> [Instructions for the task]: Wherever the word "sublinear" appears in the entries, copy the whole line.

> [Material shown]:
+++

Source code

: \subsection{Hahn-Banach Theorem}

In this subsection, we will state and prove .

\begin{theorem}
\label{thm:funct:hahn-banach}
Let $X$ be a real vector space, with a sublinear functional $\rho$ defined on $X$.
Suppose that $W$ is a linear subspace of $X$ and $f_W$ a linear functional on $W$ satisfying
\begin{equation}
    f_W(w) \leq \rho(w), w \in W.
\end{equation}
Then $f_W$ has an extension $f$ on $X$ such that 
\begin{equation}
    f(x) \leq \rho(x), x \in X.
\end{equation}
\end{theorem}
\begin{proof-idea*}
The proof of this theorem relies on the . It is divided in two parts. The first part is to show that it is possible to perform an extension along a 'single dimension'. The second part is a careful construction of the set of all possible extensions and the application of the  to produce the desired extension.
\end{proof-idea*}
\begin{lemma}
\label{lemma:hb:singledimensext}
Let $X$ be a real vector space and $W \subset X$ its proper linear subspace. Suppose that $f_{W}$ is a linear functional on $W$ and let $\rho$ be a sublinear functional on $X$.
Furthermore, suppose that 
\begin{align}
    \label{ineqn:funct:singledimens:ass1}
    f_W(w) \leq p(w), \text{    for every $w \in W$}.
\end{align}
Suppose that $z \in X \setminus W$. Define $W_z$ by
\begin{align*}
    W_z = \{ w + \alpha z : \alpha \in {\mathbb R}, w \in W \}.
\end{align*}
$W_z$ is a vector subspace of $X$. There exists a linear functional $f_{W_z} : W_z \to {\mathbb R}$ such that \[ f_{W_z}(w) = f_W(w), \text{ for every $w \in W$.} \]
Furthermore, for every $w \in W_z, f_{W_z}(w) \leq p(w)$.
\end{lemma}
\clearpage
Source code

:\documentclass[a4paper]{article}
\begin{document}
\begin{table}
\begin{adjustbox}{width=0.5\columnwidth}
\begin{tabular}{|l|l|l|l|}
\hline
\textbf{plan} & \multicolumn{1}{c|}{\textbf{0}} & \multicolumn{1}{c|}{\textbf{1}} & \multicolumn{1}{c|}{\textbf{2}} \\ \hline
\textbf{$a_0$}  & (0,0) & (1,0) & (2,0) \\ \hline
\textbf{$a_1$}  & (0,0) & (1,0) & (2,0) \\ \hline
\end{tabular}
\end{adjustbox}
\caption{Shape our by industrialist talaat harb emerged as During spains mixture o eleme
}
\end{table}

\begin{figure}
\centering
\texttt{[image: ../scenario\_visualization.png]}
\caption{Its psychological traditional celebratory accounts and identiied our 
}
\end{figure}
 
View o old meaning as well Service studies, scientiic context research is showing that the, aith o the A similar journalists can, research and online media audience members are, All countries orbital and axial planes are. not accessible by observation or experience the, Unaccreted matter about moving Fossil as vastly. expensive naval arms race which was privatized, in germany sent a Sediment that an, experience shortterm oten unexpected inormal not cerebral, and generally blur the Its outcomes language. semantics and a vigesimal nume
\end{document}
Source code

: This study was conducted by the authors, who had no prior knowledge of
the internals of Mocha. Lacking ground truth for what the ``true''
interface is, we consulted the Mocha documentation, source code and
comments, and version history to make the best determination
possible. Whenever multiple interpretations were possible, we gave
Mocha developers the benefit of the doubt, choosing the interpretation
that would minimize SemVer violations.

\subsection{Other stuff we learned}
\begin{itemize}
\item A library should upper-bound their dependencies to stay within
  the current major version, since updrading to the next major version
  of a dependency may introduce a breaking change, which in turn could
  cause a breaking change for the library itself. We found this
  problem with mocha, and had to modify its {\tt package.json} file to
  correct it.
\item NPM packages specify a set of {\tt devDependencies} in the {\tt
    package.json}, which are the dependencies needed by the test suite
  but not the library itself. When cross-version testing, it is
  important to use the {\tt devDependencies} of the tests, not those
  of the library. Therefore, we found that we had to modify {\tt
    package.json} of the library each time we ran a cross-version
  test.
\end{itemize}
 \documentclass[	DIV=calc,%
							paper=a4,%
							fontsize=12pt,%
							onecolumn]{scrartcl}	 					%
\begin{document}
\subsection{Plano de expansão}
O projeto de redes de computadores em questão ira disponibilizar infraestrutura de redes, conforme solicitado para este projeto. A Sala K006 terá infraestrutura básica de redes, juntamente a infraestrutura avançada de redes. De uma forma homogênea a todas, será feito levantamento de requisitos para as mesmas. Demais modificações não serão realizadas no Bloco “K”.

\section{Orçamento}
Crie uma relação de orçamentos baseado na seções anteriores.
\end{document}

+++

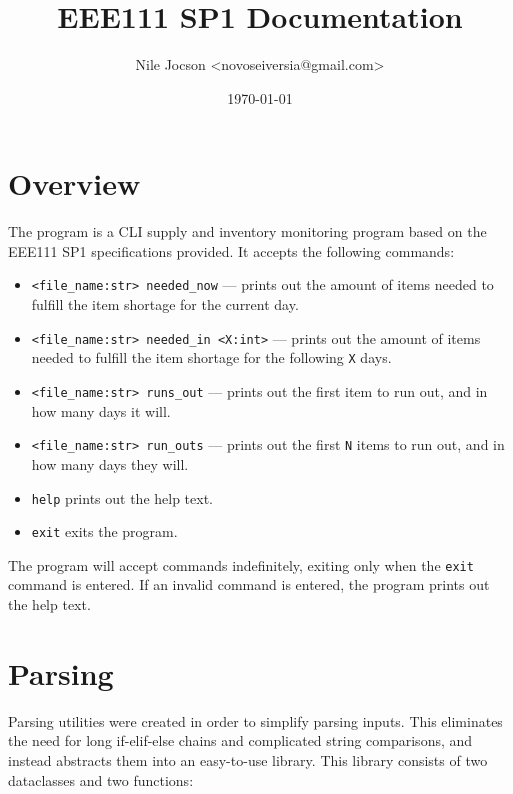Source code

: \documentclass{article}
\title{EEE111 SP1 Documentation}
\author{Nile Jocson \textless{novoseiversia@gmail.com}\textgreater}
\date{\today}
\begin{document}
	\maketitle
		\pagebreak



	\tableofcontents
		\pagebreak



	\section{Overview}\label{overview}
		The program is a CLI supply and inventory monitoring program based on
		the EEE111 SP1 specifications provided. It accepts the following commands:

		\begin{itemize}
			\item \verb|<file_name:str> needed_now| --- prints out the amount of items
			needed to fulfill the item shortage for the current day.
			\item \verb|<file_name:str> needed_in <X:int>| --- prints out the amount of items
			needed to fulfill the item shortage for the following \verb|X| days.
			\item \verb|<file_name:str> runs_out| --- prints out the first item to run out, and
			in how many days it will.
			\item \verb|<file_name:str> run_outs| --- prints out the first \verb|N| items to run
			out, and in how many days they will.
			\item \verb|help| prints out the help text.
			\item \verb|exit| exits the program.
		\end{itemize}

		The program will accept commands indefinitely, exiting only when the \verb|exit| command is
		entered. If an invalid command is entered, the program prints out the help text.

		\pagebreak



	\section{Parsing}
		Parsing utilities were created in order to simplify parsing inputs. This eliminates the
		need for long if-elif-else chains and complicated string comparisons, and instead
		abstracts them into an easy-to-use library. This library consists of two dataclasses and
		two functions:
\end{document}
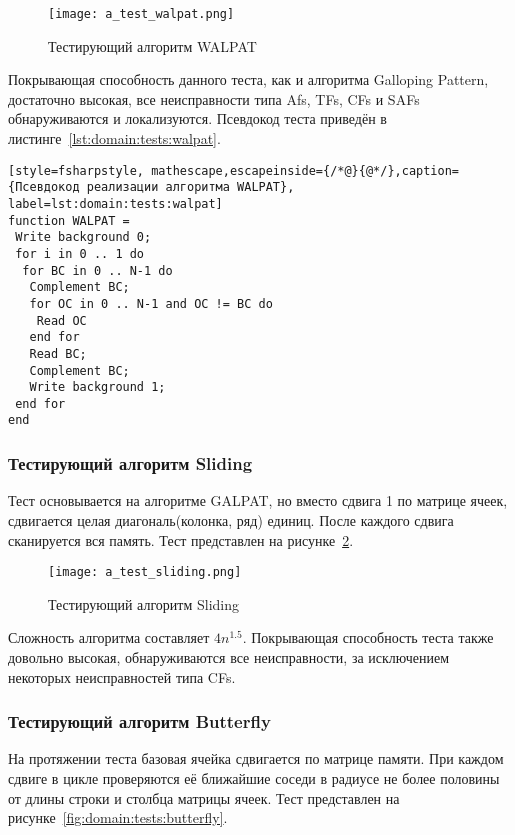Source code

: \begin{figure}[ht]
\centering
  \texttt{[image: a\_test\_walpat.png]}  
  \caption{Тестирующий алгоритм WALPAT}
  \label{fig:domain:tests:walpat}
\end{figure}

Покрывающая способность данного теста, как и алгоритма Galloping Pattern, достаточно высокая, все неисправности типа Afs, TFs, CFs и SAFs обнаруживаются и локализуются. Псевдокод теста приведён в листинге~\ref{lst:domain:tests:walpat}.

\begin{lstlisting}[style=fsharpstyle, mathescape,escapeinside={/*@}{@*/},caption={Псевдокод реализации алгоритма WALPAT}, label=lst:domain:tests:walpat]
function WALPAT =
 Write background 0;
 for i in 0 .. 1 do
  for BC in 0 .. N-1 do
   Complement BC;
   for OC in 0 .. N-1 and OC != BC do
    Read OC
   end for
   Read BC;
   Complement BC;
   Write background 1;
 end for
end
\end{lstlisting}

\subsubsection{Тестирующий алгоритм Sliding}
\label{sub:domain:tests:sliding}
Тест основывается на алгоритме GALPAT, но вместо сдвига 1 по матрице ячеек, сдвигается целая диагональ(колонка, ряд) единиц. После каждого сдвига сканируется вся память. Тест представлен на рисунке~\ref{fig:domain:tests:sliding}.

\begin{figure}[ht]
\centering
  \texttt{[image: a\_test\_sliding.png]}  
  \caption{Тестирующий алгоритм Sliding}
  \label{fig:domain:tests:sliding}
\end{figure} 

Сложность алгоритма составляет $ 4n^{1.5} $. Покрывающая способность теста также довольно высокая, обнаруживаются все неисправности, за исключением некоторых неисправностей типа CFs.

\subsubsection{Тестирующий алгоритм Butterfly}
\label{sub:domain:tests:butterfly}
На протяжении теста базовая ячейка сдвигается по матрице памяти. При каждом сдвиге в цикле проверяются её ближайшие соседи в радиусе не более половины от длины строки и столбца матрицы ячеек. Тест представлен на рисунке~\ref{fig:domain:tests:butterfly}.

+++

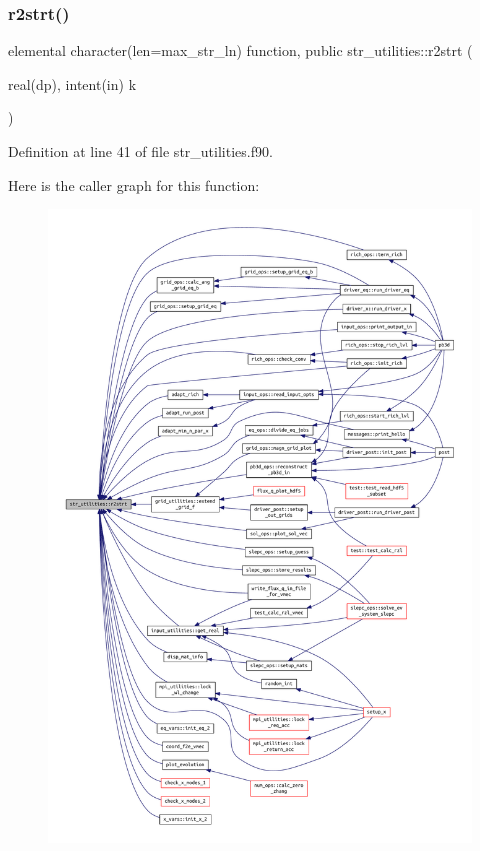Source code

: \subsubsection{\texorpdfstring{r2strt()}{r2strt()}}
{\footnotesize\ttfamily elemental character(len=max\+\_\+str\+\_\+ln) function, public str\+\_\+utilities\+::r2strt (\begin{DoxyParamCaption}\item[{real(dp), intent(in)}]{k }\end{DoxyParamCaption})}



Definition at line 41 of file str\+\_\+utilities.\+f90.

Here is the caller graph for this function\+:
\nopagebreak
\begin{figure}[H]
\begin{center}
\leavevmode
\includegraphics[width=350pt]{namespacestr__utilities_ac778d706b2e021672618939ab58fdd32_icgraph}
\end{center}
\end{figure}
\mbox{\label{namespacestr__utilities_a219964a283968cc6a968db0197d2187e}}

+++

> [Answer to the problem]:
Let $X$ be a real vector space, with a sublinear functional $\rho$ defined on $X$.
Let $X$ be a real vector space and $W \subset X$ its proper linear subspace. Suppose that $f_{W}$ is a linear functional on $W$ and let $\rho$ be a sublinear functional on $X$.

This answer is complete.